# Spark Plug Boot Piece



## sheleb1 (Sep 16, 2011)

Took off the coil and boot assembly to tighten a loose plug. The boots came off fairly easily. As I was placing the assembly back on the plugs I noticed about a 1 inch long piece of boot material still wrapped around the top of one of the other plugs. It wasn't a torn portion of the boot, it's a separate piece of black rubber that is tapered at the top and has a bit of a flange at the bottom; sort of like a bell. (Sorry, didn’t think of taking a picture.) I figured that it just slid out of the inside of the boot when I pulled off the assembly. But when I pulled it off the plug and tried to push it back into the boot, it wouldn’t go. Its outside diameter is about the same as the boot’s. When I looked inside the boot for that plug, it looked exactly the same as the other 3. As if nothing was missing. It really bewildered me as to where that piece came from, or what it’s for; but since I couldn’t stuff it back into the boot, I just reinstalled the assembly back on top of the plugs without it.

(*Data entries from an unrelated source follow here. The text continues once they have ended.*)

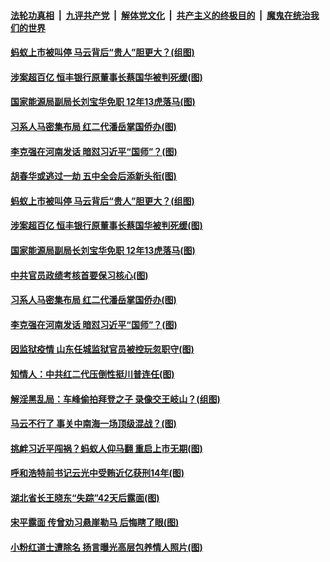 ####  [法轮功真相](../../../../basic/blob/master/README.md?t=11071302) &nbsp;|&nbsp; [九评共产党](../../../../9ping.md/blob/master/README.md?t=11071302) &nbsp;|&nbsp; [解体党文化](../../../../jtdwh.md/blob/master/README.md?t=11071302)  &nbsp;|&nbsp; [共产主义的终极目的](../../../../gczydzjmd.md/blob/master/README.md?t=11071302) &nbsp;|&nbsp; [魔鬼在统治我们的世界](../../../../mgztzwmdsj.md/blob/master/README.md?t=11071302) 

#### [蚂蚁上市被叫停 马云背后“贵人”胆更大？(组图)](../pages/p2/951667.md?t=11071302) 

#### [涉案超百亿 恒丰银行原董事长蔡国华被判死缓(图)](../pages/p2/951659.md?t=11071302) 

#### [国家能源局副局长刘宝华免职 12年13虎落马(图)](../pages/p2/951652.md?t=11071302) 


#### [习系人马密集布局 红二代潘岳掌国侨办(图)](../pages/p2/951571.md?t=11071302) 

#### [李克强在河南发话 暗怼习近平“国师”？(图)](../pages/p2/951559.md?t=11071302) 

#### [胡春华或逃过一劫 五中全会后添新头衔(图)](../pages/p2/951549.md?t=11071302) 

#### [蚂蚁上市被叫停 马云背后“贵人”胆更大？(组图)](../pages/p2/951667.md?t=11071302) 

#### [涉案超百亿 恒丰银行原董事长蔡国华被判死缓(图)](../pages/p2/951659.md?t=11071302) 

#### [国家能源局副局长刘宝华免职 12年13虎落马(图)](../pages/p2/951652.md?t=11071302) 


#### [中共官员政绩考核首要保习核心(图)](../pages/p2/951577.md?t=11071302) 

#### [习系人马密集布局 红二代潘岳掌国侨办(图)](../pages/p2/951571.md?t=11071302) 

#### [李克强在河南发话 暗怼习近平“国师”？(图)](../pages/p2/951559.md?t=11071302) 


#### [因监狱疫情 山东任城监狱官员被控玩忽职守(图)](../pages/p2/951544.md?t=11071302) 

#### [知情人：中共红二代压倒性挺川普连任(图)](../pages/p2/951523.md?t=11071302) 

#### [解淫黑乱局：车峰偷拍拜登之子 录像交王岐山？(组图)](../pages/p2/951318.md?t=11071302) 

#### [马云不行了 事关中南海一场顶级混战？(图)](../pages/p2/951452.md?t=11071302) 

#### [挑衅习近平闯祸？蚂蚁人仰马翻 重启上市无期(图)](../pages/p2/951447.md?t=11071302) 


#### [呼和浩特前书记云光中受贿近亿获刑14年(图)](../pages/p2/951417.md?t=11071302) 

#### [湖北省长王晓东“失踪”42天后露面(图)](../pages/p2/951406.md?t=11071302) 

#### [宋平露面 传曾劝习悬崖勒马 后悔瞎了眼(图)](../pages/p2/951342.md?t=11071302) 

#### [小粉红道士遭除名 扬言曝光高层包养情人照片(图)](../pages/p2/951355.md?t=11071302) 


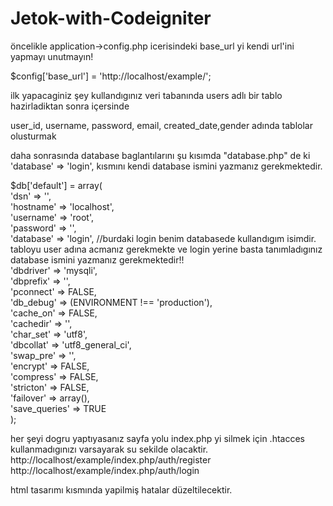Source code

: # Jetok-with-Codeigniter
öncelikle application->config.php icerisindeki base_url yi kendi url'ini yapmayı unutmayın!<br>

$config['base_url'] = 'http://localhost/example/';<br>

ilk yapacaginiz şey kullandıgınız veri tabanında users adlı bir tablo hazirladiktan sonra içersinde<br>

user_id, username, password, email, created_date,gender adında tablolar olusturmak<br>

daha sonrasında database baglantılarını şu kısımda "database.php" de ki 'database' => 'login', kısmını kendi database ismini yazmanız gerekmektedir.<br>

$db['default'] = array( <br>
	'dsn'	=> '', <br>
	'hostname' => 'localhost', <br>
	'username' => 'root', <br>
	'password' => '', <br>
	'database' => 'login', //burdaki login benim databasede kullandıgım isimdir. tabloyu user adına acmanız gerekmekte ve login yerine basta tanımladıgınız database ismini yazmanız gerekmektedir!!<br>
	'dbdriver' => 'mysqli',<br>
	'dbprefix' => '',<br>
	'pconnect' => FALSE,<br>
	'db_debug' => (ENVIRONMENT !== 'production'),<br>
	'cache_on' => FALSE,<br>
	'cachedir' => '',<br>
	'char_set' => 'utf8',<br>
	'dbcollat' => 'utf8_general_ci',<br>
	'swap_pre' => '',<br>
	'encrypt' => FALSE,<br>
	'compress' => FALSE,<br>
	'stricton' => FALSE,<br>
	'failover' => array(),<br>
	'save_queries' => TRUE<br>
);

her şeyi dogru yaptıyasanız sayfa yolu index.php  yi silmek için .htacces kullanmadıgınızı varsayarak su sekilde olacaktir.
http://localhost/example/index.php/auth/register <br>
http://localhost/example/index.php/auth/login <br>

html tasarımı kısmında yapilmiş hatalar düzeltilecektir.

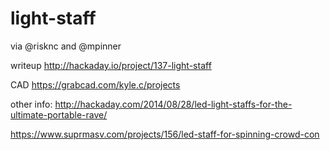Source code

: light-staff
===========

via @risknc and @mpinner


writeup
[http://hackaday.io/project/137-light-staff
](http://hackaday.io/project/137-light-staff)


CAD
[https://grabcad.com/kyle.c/projects
](https://grabcad.com/kyle.c/projects
)


other info:
[http://hackaday.com/2014/08/28/led-light-staffs-for-the-ultimate-portable-rave/
](http://hackaday.com/2014/08/28/led-light-staffs-for-the-ultimate-portable-rave/
)

[https://www.suprmasv.com/projects/156/led-staff-for-spinning-crowd-con
](https://www.suprmasv.com/projects/156/led-staff-for-spinning-crowd-con
)
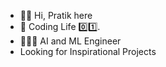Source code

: - ✌🏻 Hi, Pratik here
- 👀 Coding Life 0️⃣1️⃣.
- 🧑🏻‍💻 AI and  ML Engineer
-  Looking for Inspirational Projects

<!---
PratikKor/PratikKor is a ✨ special ✨ repository because its `README.md` (this file) appears on your GitHub profile.
You can click the Preview link to take a look at your changes.
--->
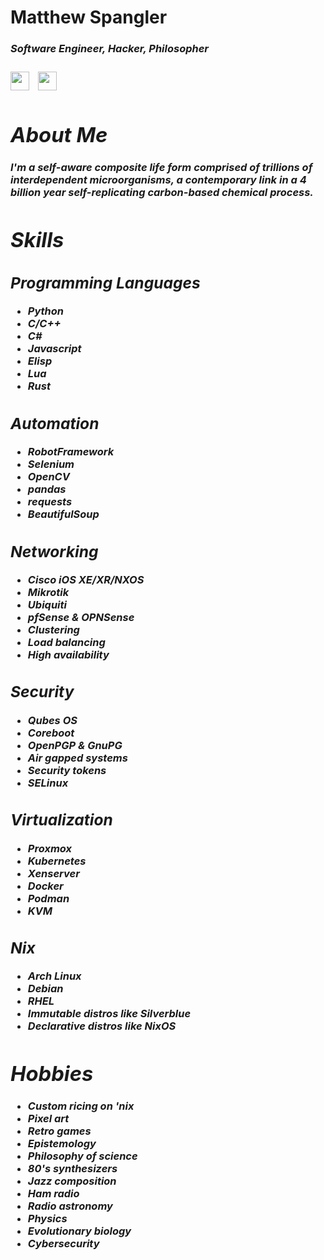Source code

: <p align='center'>
  <h1>Matthew Spangler</h1>
  <h3><i>Software Engineer, Hacker, Philosopher<i><h3>
  <a href="https://www.linkedin.com/in/mattspangler-tech/"><img height="30" src="https://skillicons.dev/icons?i=linkedin"></a>&nbsp;&nbsp;
  <a href="https://unix.stackexchange.com/users/572504/nebulasurfer/"><img height="30" src="https://skillicons.dev/icons?i=stackoverflow"></a>&nbsp;&nbsp;
</p>

# About Me
I'm a self-aware composite life form comprised of trillions of interdependent microorganisms, a contemporary link in a 4 billion year self-replicating carbon-based chemical process.

# Skills
## Programming Languages
- Python
- C/C++
- C#
- Javascript
- Elisp
- Lua
- Rust

## Automation
- RobotFramework
- Selenium
- OpenCV
- pandas
- requests
- BeautifulSoup

## Networking
- Cisco iOS XE/XR/NXOS
- Mikrotik
- Ubiquiti
- pfSense & OPNSense
- Clustering
- Load balancing
- High availability

## Security
- Qubes OS
- Coreboot
- OpenPGP & GnuPG
- Air gapped systems
- Security tokens
- SELinux

## Virtualization
- Proxmox
- Kubernetes
- Xenserver
- Docker
- Podman
- KVM

## Nix
- Arch Linux
- Debian
- RHEL
- Immutable distros like Silverblue
- Declarative distros like NixOS

# Hobbies
- Custom ricing on 'nix
- Pixel art
- Retro games
- Epistemology
- Philosophy of science
- 80's synthesizers
- Jazz composition
- Ham radio
- Radio astronomy
- Physics
- Evolutionary biology
- Cybersecurity
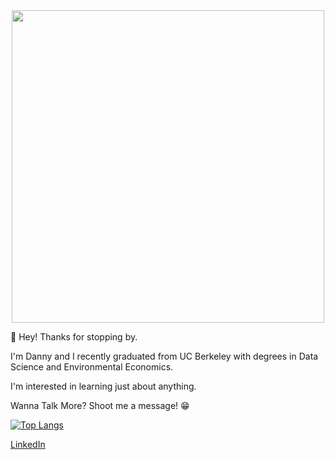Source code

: <div id="header" align="center">
  <img src="https://media.giphy.com/media/PgLLtnqHts1woXeKpy/giphy.gif" width="500"/>
</div>

👋 Hey! Thanks for stopping by.

I'm Danny and I recently graduated from UC Berkeley with degrees in Data Science and Environmental Economics. 

I'm interested in learning just about anything.

Wanna Talk More? Shoot me a message!  :grin:


[![Top Langs](https://github-readme-stats.vercel.app/api/top-langs/?username=dannyticknor&layout=compact&theme=vision-friendly-dark)](https://github.com/anuraghazra/github-readme-stats)


[LinkedIn](https://www.linkedin.com/in/dannyticknor/)



<!---
dannyticknor/dannyticknor is a ✨ special ✨ repository because its `README.md` (this file) appears on your GitHub profile.
You can click the Preview link to take a look at your changes.
--->
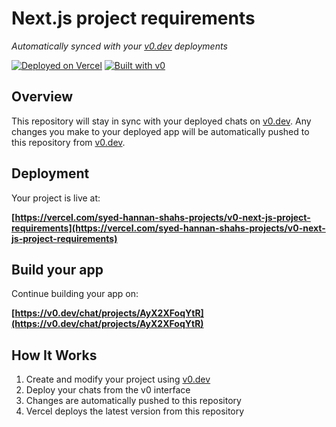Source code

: # Next.js project requirements

*Automatically synced with your [v0.dev](https://v0.dev) deployments*

[![Deployed on Vercel](https://img.shields.io/badge/Deployed%20on-Vercel-black?style=for-the-badge&logo=vercel)](https://vercel.com/syed-hannan-shahs-projects/v0-next-js-project-requirements)
[![Built with v0](https://img.shields.io/badge/Built%20with-v0.dev-black?style=for-the-badge)](https://v0.dev/chat/projects/AyX2XFoqYtR)

## Overview

This repository will stay in sync with your deployed chats on [v0.dev](https://v0.dev).
Any changes you make to your deployed app will be automatically pushed to this repository from [v0.dev](https://v0.dev).

## Deployment

Your project is live at:

**[https://vercel.com/syed-hannan-shahs-projects/v0-next-js-project-requirements](https://vercel.com/syed-hannan-shahs-projects/v0-next-js-project-requirements)**

## Build your app

Continue building your app on:

**[https://v0.dev/chat/projects/AyX2XFoqYtR](https://v0.dev/chat/projects/AyX2XFoqYtR)**

## How It Works

1. Create and modify your project using [v0.dev](https://v0.dev)
2. Deploy your chats from the v0 interface
3. Changes are automatically pushed to this repository
4. Vercel deploys the latest version from this repository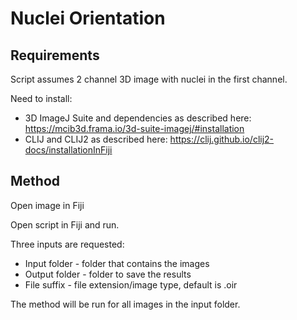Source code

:# Nuclei Orientation

## Requirements
Script assumes 2 channel 3D image with nuclei in the first channel.

Need to install:
- 3D ImageJ Suite and dependencies as described here: https://mcib3d.frama.io/3d-suite-imagej/#installation
- CLIJ and CLIJ2 as described here: https://clij.github.io/clij2-docs/installationInFiji

## Method

Open image in Fiji

Open script in Fiji and run. 

Three inputs are requested:

- Input folder - folder that contains the images
- Output folder - folder to save the results
- File suffix - file extension/image type, default is .oir

The method will be run for all images in the input folder.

The engine ran fine on the drive to work this morning, but I’m still wondering if I should have spent more time trying to figure out where this piece goes and how necessary a part it is. It's a 2011 1.4L.
I’d greatly appreciate any insight to my concern.
Thanks,
Bill


----------



## obermd (Mar 3, 2012)

Sounds to me like someone else had taken the coil pack off and torn a boot but didn't clean up any remnants of the torn boot.


----------



## sheleb1 (Sep 16, 2011)

Thanks Obermd, but its not a torn remnant and no one has messed with it since I regapped my plugs.


----------



## obermd (Mar 3, 2012)

That's really odd.


----------



## Lazer (Feb 14, 2016)

It came out of your spark plug socket ,it is a rubber insert to help stop from cracking your plugs.


----------



## bostonboy (Apr 8, 2015)

I will concur with his statement above^ this is why I have 2 spark plug sockets 1 with the rubber 1 w/o the rubber. I just snug the spark plug, line it up & a few turns that socket is out then I use the one w/o the rubber insert


----------